There's a tax you pay when you're chronically ill. It's not on your payslip. It's not deductible. And nobody who doesn't pay it knows it exists.
A phone call costs me triple what it costs you. Not in money — in energy. The effort of being upright, alert, verbal, present. Of managing my heart rate while sounding normal. Of processing information while my brain fog tries to eat the conversation. You hang up and move on. I hang up and lie down for an hour.
A doctor's appointment costs a full day. Not the fifteen minutes in the room. The travel. The waiting. The adrenaline of advocating for myself. The cognitive load of explaining my condition to someone who may or may not believe me. The recovery afterwards.
Grocery shopping costs me the rest of the afternoon. Standing in line costs energy I was saving for cooking dinner. Cooking dinner costs energy I was saving for being present with my daughter.
This is the spoonie tax. Every action has a surcharge. And the surcharge isn't fixed — it changes daily, hourly, without warning.

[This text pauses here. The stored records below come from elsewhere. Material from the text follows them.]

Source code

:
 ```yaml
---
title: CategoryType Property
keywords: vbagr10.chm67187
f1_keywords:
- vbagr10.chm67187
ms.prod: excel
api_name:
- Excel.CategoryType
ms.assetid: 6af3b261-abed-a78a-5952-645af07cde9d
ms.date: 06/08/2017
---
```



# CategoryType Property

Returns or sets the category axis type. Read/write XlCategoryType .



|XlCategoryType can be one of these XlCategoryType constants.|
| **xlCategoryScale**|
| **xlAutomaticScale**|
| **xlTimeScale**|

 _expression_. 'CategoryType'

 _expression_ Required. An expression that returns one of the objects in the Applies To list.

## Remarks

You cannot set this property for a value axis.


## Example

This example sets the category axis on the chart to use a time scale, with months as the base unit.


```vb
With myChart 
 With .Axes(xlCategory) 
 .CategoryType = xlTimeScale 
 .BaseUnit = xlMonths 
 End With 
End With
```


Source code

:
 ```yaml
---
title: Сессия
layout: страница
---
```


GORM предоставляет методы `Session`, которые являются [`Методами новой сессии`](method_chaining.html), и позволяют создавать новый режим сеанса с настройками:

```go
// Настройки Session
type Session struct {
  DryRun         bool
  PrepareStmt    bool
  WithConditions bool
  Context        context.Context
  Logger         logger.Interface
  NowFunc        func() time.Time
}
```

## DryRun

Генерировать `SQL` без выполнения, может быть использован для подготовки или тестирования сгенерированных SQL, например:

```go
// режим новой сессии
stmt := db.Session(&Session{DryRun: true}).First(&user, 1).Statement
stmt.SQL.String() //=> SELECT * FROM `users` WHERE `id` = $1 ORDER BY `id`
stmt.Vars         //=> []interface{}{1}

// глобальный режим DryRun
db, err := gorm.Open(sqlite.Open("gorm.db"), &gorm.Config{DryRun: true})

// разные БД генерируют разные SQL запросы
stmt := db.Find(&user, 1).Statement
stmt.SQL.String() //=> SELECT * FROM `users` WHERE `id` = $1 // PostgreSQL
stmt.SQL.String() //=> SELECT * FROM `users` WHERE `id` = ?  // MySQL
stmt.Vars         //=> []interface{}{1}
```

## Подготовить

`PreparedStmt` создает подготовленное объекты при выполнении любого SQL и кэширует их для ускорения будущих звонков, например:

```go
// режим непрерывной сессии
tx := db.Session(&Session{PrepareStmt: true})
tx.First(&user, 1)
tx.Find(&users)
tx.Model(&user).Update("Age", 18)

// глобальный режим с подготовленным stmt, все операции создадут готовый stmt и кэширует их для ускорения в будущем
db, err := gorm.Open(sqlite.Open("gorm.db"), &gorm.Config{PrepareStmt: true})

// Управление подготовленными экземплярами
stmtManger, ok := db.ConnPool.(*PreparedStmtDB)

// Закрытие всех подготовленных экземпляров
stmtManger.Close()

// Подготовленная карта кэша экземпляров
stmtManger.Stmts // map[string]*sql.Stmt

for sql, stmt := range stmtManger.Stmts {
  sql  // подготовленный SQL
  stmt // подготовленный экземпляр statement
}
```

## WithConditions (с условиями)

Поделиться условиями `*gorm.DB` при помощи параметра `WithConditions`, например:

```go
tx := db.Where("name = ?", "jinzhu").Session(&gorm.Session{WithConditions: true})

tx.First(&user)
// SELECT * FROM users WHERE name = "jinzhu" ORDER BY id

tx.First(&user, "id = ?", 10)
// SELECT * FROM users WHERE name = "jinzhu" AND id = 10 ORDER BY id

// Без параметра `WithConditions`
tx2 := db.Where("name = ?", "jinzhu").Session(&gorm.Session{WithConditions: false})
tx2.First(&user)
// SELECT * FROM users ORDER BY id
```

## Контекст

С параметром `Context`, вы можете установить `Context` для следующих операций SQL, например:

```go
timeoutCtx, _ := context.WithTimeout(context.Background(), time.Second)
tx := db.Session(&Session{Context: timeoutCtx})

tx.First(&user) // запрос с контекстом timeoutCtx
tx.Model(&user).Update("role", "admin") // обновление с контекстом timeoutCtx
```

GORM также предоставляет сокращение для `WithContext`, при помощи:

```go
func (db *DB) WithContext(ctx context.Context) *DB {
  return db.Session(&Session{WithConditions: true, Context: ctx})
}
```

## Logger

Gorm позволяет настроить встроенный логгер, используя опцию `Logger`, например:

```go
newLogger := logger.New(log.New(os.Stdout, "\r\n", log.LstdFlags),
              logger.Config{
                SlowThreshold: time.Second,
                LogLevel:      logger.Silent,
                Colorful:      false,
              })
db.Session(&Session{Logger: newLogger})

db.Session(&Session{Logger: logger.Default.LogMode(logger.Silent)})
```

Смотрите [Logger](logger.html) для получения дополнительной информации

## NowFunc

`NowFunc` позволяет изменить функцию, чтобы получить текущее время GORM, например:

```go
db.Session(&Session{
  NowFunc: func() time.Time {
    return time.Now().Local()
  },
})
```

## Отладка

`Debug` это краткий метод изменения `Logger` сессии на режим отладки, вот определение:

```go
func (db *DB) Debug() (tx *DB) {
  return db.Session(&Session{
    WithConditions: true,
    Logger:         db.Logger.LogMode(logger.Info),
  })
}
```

Some days the tax is manageable. I can do three things. Four if I'm careful. Some days the tax is so high that getting dressed is the only thing I can afford.
And here's what makes it worse: the tax is invisible. You can't see it. So when I cancel plans, or say no to a meeting, or don't answer your message for two days, it doesn't look like I'm managing a complex energy budget. It looks like I don't care.
I care. I'm just broke. Not financially — energetically.
The spoonie tax affects everything. Career decisions. Relationships. Parenting. Creative work. You don't just choose what to do — you choose what to sacrifice. Every yes is a no to something else. Every expenditure of energy is a withdrawal from a bank account with an unpredictable balance.
This is why accessibility isn't just ramps and screen readers. Accessibility is understanding that some people are paying a tax you can't see. It's designing meetings that don't require two hours of recovery. It's accepting that "I can't today" isn't laziness — it's mathematics.
The world isn't built for people who pay the spoonie tax. It's built for people with unlimited energy who can't imagine what it's like to not have it.
I'm not asking for pity. I'm asking for understanding. The next time someone cancels, or is slow to respond, or says they can't — consider that they might be managing a budget you know nothing about.
The spoonie tax is real. And we're all paying it. Every day. In silence.